I have a while loop going through an XML file, and for one of the nodes "url", there are sometimes invalid values within it. I put a try-catch statement around this to catch any invalid values. The problem is, whenever an invalid value is grabbed the while loop is killed and the program continues on outside of that loop. I need the while loop to continue reading through the rest of the XML file after an invalid value if found.
Here is my code:
XmlTextReader reader = new XmlTextReader(fileName);
int tempInt;
while (reader.Read())
{
switch (reader.Name)
{
case "url":
try
{
reader.Read();
if (!reader.Value.Equals("\r\n"))
{
urlList.Add(reader.Value);
}
}
catch
{
invalidUrls.Add(urlList.Count);
}
break;
}
}
I chose not to include the rest of the switch statement as it is not relevant. Here is a sample of my XML:
<?xml version="1.0" encoding="ISO-8859-1" ?>
<visited_links_list>
<item>
<url>http://www.grcc.edu/error.cfm</url>
<title>Grand Rapids Community College</title>
<hits>20</hits>
<modified_date>10/16/2012 12:22:37 PM</modified_date>
<expiration_date>11/11/2012 12:22:38 PM</expiration_date>
<user_name>testuser</user_name>
<subfolder></subfolder>
<low_folder>No</low_folder>
<file_position>834816</file_position>
</item>
</visited_links_list>
The exception I get throughout the code is similar to the following:
"' ', hexadecimal value 0x05, is an invalid character. Line 3887, position 13."
Observation:
You're calling reader.Read()
twice for each entry. Once in while()
, and once within the case
. Do you really mean to skip records? This will cause an exception if there are an odd number of entries in the source XML (since reader.Read()
advances the pointer within the XML stream to the next item), but that exception will not be caught because it happens outside of your try...catch
.
Beyond that:
reader.Read(); /// might return false, but no exception, so keep going...
if (!reader.Value.Equals("\r\n")) /// BOOM if the previous line returned false, which you ignored
{
urlList.Add(reader.Value);
}
/// reader is now in unpredictable state
Edit
At the risk of writing a novel-length answer...
The error you're receiving
"' ', hexadecimal value 0x05, is an invalid character. Line 3887, position 13."
indicates that your source XML is malformed, and somehow wound up with a ^E
(ASCII 0x05) at the specified position. I'd have a look at that line.
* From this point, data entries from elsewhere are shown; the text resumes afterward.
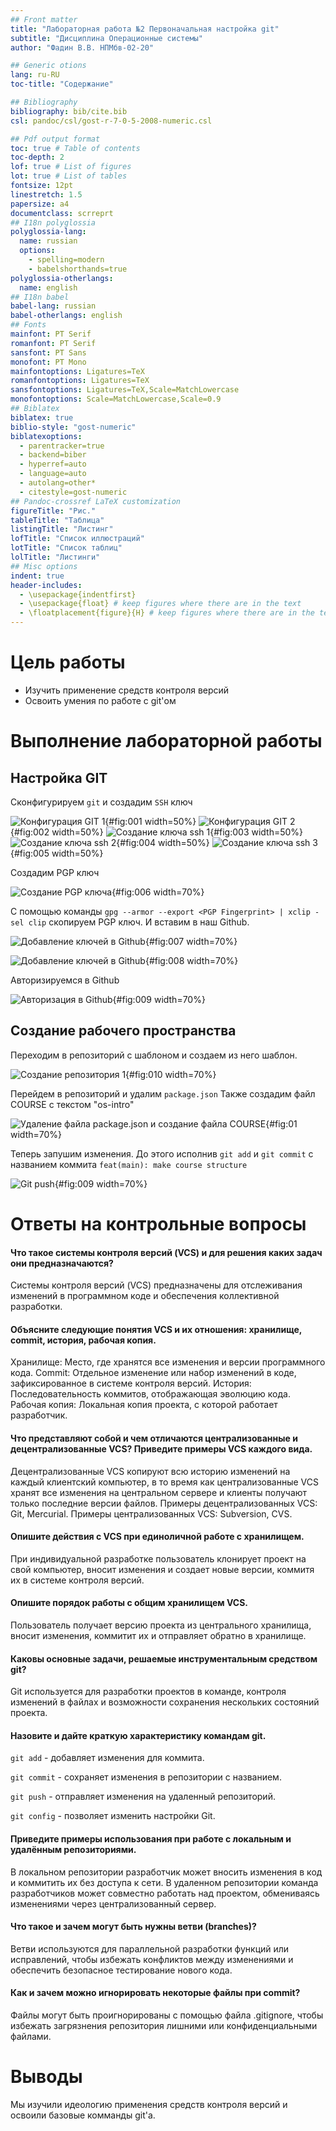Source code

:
 ```yaml
---
## Front matter
title: "Лабораторная работа №2 Первоначальная настройка git"
subtitle: "Дисциплина Операционные системы"
author: "Фадин В.В. НПМбв-02-20"

## Generic otions
lang: ru-RU
toc-title: "Содержание"

## Bibliography
bibliography: bib/cite.bib
csl: pandoc/csl/gost-r-7-0-5-2008-numeric.csl

## Pdf output format
toc: true # Table of contents
toc-depth: 2
lof: true # List of figures
lot: true # List of tables
fontsize: 12pt
linestretch: 1.5
papersize: a4
documentclass: scrreprt
## I18n polyglossia
polyglossia-lang:
  name: russian
  options:
	- spelling=modern
	- babelshorthands=true
polyglossia-otherlangs:
  name: english
## I18n babel
babel-lang: russian
babel-otherlangs: english
## Fonts
mainfont: PT Serif
romanfont: PT Serif
sansfont: PT Sans
monofont: PT Mono
mainfontoptions: Ligatures=TeX
romanfontoptions: Ligatures=TeX
sansfontoptions: Ligatures=TeX,Scale=MatchLowercase
monofontoptions: Scale=MatchLowercase,Scale=0.9
## Biblatex
biblatex: true
biblio-style: "gost-numeric"
biblatexoptions:
  - parentracker=true
  - backend=biber
  - hyperref=auto
  - language=auto
  - autolang=other*
  - citestyle=gost-numeric
## Pandoc-crossref LaTeX customization
figureTitle: "Рис."
tableTitle: "Таблица"
listingTitle: "Листинг"
lofTitle: "Список иллюстраций"
lotTitle: "Список таблиц"
lolTitle: "Листинги"
## Misc options
indent: true
header-includes:
  - \usepackage{indentfirst}
  - \usepackage{float} # keep figures where there are in the text
  - \floatplacement{figure}{H} # keep figures where there are in the text
---
```


# Цель работы
- Изучить применение средств контроля версий
- Освоить умения по работе с git'ом

# Выполнение лабораторной работы

## Настройка GIT

  Сконфигурируем `git` и создадим `SSH` ключ

![Конфигурация GIT 1](images_2/1.png){#fig:001 width=50%}
![Конфигурация GIT 2](images_2/2.png){#fig:002 width=50%}
![Создание ключа ssh 1](images_2/3.png){#fig:003 width=50%}
![Создание ключа ssh 2](images_2/4.png){#fig:004 width=50%}
![Создание ключа ssh 3](images_2/5.png){#fig:005 width=50%}

  Создадим PGP ключ

![Создание PGP ключа ](images_2/7.png){#fig:006 width=70%}

С помощью команды `gpg --armor --export <PGP Fingerprint> | xclip -sel clip`  скопируем PGP ключ.
И вставим в наш Github.

![Добавление ключей в Github](images_2/10.png){#fig:007 width=70%}

![Добавление ключей в Github](images_2/9.png){#fig:008 width=70%}

Авторизируемся в Github

![Авторизация в Github](images_2/11.png){#fig:009 width=70%}


## Создание рабочего пространства

Переходим в репозиторий с шаблоном и создаем из него шаблон.

![Создание репозитория 1](images_2/14.png){#fig:010 width=70%}

Перейдем в репозиторий и удалим `package.json`
Также создадим файл COURSE с текстом "os-intro"

![Удаление файла package.json и создание файла COURSE ](images_2/15.png){#fig:01 width=70%}

Теперь запушим изменения. До этого исполнив `git add` и `git commit` с названием коммита `feat(main): make course structure`

![Git push](images_2/16.png){#fig:009 width=70%}


# Ответы на контрольные вопросы

#### Что такое системы контроля версий (VCS) и для решения каких задач они предназначаются?

Системы контроля версий (VCS) предназначены для отслеживания изменений в программном коде и обеспечения коллективной разработки.

#### Объясните следующие понятия VCS и их отношения: хранилище, commit, история, рабочая копия.

Хранилище: Место, где хранятся все изменения и версии программного кода. 
Commit: Отдельное изменение или набор изменений в коде, зафиксированное в системе контроля версий. 
История: Последовательность коммитов, отображающая эволюцию кода. 
Рабочая копия: Локальная копия проекта, с которой работает разработчик.

#### Что представляют собой и чем отличаются централизованные и децентрализованные VCS? Приведите примеры VCS каждого вида.

Децентрализованные VCS копируют всю историю изменений на каждый  клиентский компьютер, в то время как централизованные VCS хранят все  изменения на центральном сервере и клиенты получают только последние  версии файлов. Примеры децентрализованных VCS: Git, Mercurial. Примеры  централизованных VCS: Subversion, CVS.

#### Опишите действия с VCS при единоличной работе с  хранилищем.

При индивидуальной разработке пользователь клонирует проект на свой  компьютер, вносит изменения и создает новые версии, коммитя их в системе контроля версий.

#### Опишите порядок работы с общим хранилищем VCS.

Пользователь получает версию проекта из центрального хранилища, вносит изменения, коммитит их и отправляет обратно в хранилище.

#### Каковы основные задачи, решаемые инструментальным средством git?

Git используется для разработки проектов в команде, контроля изменений в файлах и возможности сохранения нескольких состояний проекта.

#### Назовите и дайте краткую характеристику командам git.

`git add` - добавляет изменения для коммита.

`git commit` - сохраняет изменения в репозитории с названием.

`git push` - отправляет изменения на удаленный репозиторий.

`git config` - позволяет изменить настройки Git.

#### Приведите примеры использования при работе с локальным и удалённым репозиториями.

В локальном репозитории разработчик может вносить изменения в код и  коммитить их без доступа к сети. В удаленном репозитории команда  разработчиков может совместно работать над проектом, обмениваясь  изменениями через централизованный сервер.

#### Что такое и зачем могут быть нужны ветви (branches)?

Ветви используются для параллельной разработки функций или исправлений,  чтобы избежать конфликтов между изменениями и обеспечить безопасное  тестирование нового кода.

#### Как и зачем можно игнорировать некоторые файлы при commit?

Файлы могут быть проигнорированы с помощью файла .gitignore, чтобы  избежать загрязнения репозитория лишними или конфиденциальными файлами.


# Выводы

Мы изучили идеологию применения средств контроля версий и освоили базовые комманды git'а.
If you're getting this file from a vendor or a service, you should have them fix their code. Correcting that, and any other malformed content within your XML, should correct issue that you're seeing.
Once that is fixed, your original code should work. However, using XmlTextReader
for this isn't the most robust of solutions, and involves building some code that Visual Studio will happily generate for you:
In VS2012 (I don't have VS2010 installed any more, but it should be the same process):
Add a sample of the XML to your solution
In the properties for that file, set the CustomTool to "MSDataSetGenerator" (without the quotes)
The IDE should generate a .designer.cs file, containing a serializable class with a field for each item in the XML. (If not, right-click on the XML file in the solution explorer and select "Run Custom Tool".)
Use code like the following to load XML with the same schema as your sample at runtime:
/// make sure the XML doesn't have errors, such as non-printable characters
private static bool IsXmlMalformed(string fileName)
{
var reader = new XmlTextReader(fileName);
var result = false;
try
{
while (reader.Read()) ;
}
catch (Exception e)
{
result = true;
}
return result;
}
/// Process the XML using deserializer and VS-generated XML proxy classes
private static void ParseVisitedLinksListXml(string fileName, List<string> urlList, List<int> invalidUrls)
{
if (IsXmlMalformed(fileName))
throw new Exception("XML is not well-formed.");
using (var textReader = new XmlTextReader(fileName))
{
var serializer = new XmlSerializer(typeof(visited_links_list));
if (!serializer.CanDeserialize(textReader))
throw new Exception("Can't deserialize this XML. Make sure the XML schema is up to date.");
var list = (visited_links_list)serializer.Deserialize(textReader);
foreach (var item in list.item)
{
if (!string.IsNullOrEmpty(item.url) && !item.url.Contains(Environment.NewLine))
urlList.Add(item.url);
else
invalidUrls.Add(urlList.Count);
}
}
}
You can also do this with the XSD.exe tool included with the Windows SDK.